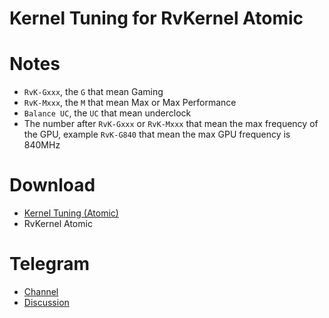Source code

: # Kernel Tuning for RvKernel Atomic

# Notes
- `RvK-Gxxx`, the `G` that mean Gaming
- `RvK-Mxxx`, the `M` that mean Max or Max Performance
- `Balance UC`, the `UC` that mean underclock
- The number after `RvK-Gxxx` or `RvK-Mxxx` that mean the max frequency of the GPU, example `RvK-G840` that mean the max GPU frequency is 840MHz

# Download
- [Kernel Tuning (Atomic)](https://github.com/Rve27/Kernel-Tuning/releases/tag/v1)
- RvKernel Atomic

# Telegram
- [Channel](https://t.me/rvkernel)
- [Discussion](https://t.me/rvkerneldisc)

#### Action item:
Your task is to return the entries above exactly, with no pictures.

#### Written response:
Source code

: # Kernel Tuning for RvKernel Atomic

# Notes
- `RvK-Gxxx`, the `G` that mean Gaming
- `RvK-Mxxx`, the `M` that mean Max or Max Performance
- `Balance UC`, the `UC` that mean underclock
- The number after `RvK-Gxxx` or `RvK-Mxxx` that mean the max frequency of the GPU, example `RvK-G840` that mean the max GPU frequency is 840MHz

# Download
- [Kernel Tuning (Atomic)](https://github.com/Rve27/Kernel-Tuning/releases/tag/v1)
- RvKernel Atomic

# Telegram
- [Channel](https://t.me/rvkernel)
- [Discussion](https://t.me/rvkerneldisc)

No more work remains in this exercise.